21      En vertu de l’article 73, première phrase, du règlement n° 40/94, les décisions de l’OHMI doivent être motivées. Selon la jurisprudence, cette obligation a la même portée que celle consacrée par l’article 253 CE et son objectif est de permettre, d’une part, aux intéressés de connaître les justifications de la mesure prise afin de défendre leurs droits et, d’autre part, au juge communautaire d’exercer son contrôle sur la légalité de la décision [arrêts du Tribunal du 3 décembre 2003, Audi/OHMI (TDI), T‑16/02, Rec. p. II‑5167, points 87 et 88 ; du 28 avril 2004, Sunrider/OHMI – Vitakraft-Werke Wührmann et Friesland Brands (VITATASTE et METABALANCE 44), T‑124/02 et T‑156/02, Rec. p. II‑1149, points 72 et 73, et du 9 juillet 2008, Reber/OHMI – Chocoladefabriken Lindt & Sprüngli (Mozart), T‑304/06, Rec. p. II‑1927, point 43].
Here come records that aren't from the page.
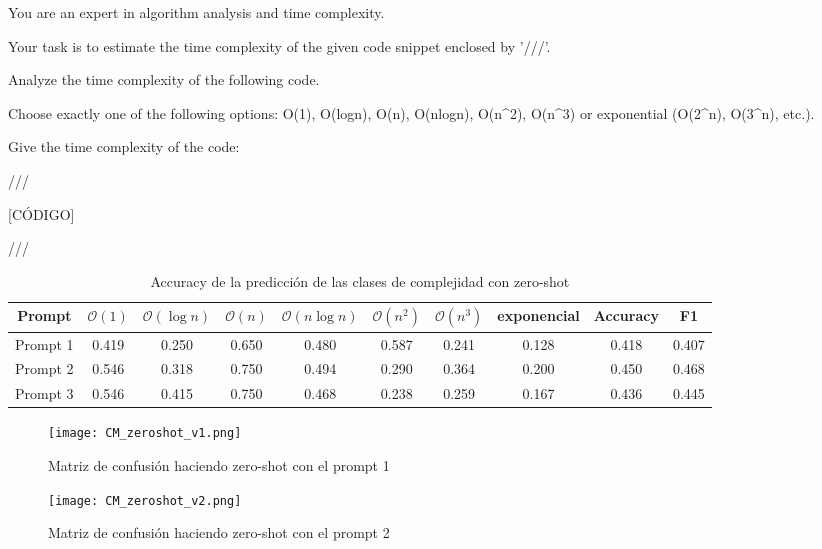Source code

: \documentclass[12pt,twoside]{article}
\begin{document}
\begin{tcolorbox}[
  colback=gray!5,
  colframe=black,
  boxrule=0.5pt,
  breakable,
  title=Prompt 3 zero-shot,
]
You are an expert in algorithm analysis and time complexity.

Your task is to estimate the time complexity of the given code snippet enclosed by '///'.

Analyze the time complexity of the following code.

Choose exactly one of the following options: O(1), O(logn), O(n), O(nlogn), O(n\textasciicircum2), O(n\textasciicircum3) or exponential (O(2\textasciicircum n), O(3\textasciicircum n), etc.).

Give the time complexity of the code:

///

[CÓDIGO]

///
\end{tcolorbox}

\begin{table}[H]
    \small
    \centering
    \begin{tabular}{c|c c c c c c c|c c}
        Prompt & $\mathcal{O}(1)$ & $\mathcal{O}(\log n)$ & $\mathcal{O}(n)$ & $\mathcal{O}(n\log n)$ & $\mathcal{O}(n^2)$ & $\mathcal{O}(n^3)$ & exponencial & Accuracy & F1 \\ \hline
        Prompt 1 & 0.419 & 0.250 & 0.650 & 0.480 & 0.587 & 0.241 & 0.128 & 0.418 & 0.407 \\
        Prompt 2 & 0.546 & 0.318 & 0.750 & 0.494 & 0.290 & 0.364 & 0.200 & 0.450 & 0.468 \\
        Prompt 3 & 0.546 & 0.415 & 0.750 & 0.468 & 0.238 & 0.259 & 0.167 & 0.436 & 0.445
    \end{tabular}
    \normalsize
    \caption{Accuracy de la predicción de las clases de complejidad con zero-shot}
    \label{tab:tab_zs}
\end{table}

\begin{figure}[H]
  \centering
    \texttt{[image: CM\_zeroshot\_v1.png]}
  \caption{Matriz de confusión haciendo zero-shot con el prompt 1}
  \label{fig:confmat_zs1}
\end{figure}

\begin{figure}[H]
  \centering
    \texttt{[image: CM\_zeroshot\_v2.png]}
  \caption{Matriz de confusión haciendo zero-shot con el prompt 2}
  \label{fig:confmat_zs2}
\end{figure}
\end{document}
22      Il ressort également de la jurisprudence que, lorsque l’OHMI refuse l’enregistrement d’un signe en tant que marque communautaire, il doit, pour motiver sa décision, indiquer le motif de refus, absolu ou relatif, qui s’oppose à cet enregistrement, ainsi que la disposition dont ce motif est tiré et exposer les circonstances factuelles qu’il a retenues comme étant prouvées et qui, selon lui, justifient l’application de la disposition invoquée. Une telle motivation est, en principe, suffisante pour satisfaire aux exigences évoquées au point 21 ci-dessus (arrêt Mozart, précité, point 46).

23      En l’espèce, contrairement à ce que prétend la requérante, la décision attaquée ne repose pas sur une motivation contradictoire.

24      Après avoir, d’une part, rappelé, au point 13 de la décision attaquée, la règle selon laquelle, aux fins de l’appréciation globale du risque de confusion, le consommateur moyen de la catégorie des produits en cause doit être raisonnablement informé, attentif et avisé et, d’autre part, constaté, au point 14 de la même décision, que, dans le cas d’espèce, pour la plupart des services en cause, le public pertinent se composait de spécialistes et, s’agissant des produits de la classe 9, comprenait à la fois le grand public et des consommateurs spécialisés, la chambre de recours a procédé à la comparaison des signes en cause, au point 16 de la décision attaquée, et des produits et services en cause, au point 17 de la même décision.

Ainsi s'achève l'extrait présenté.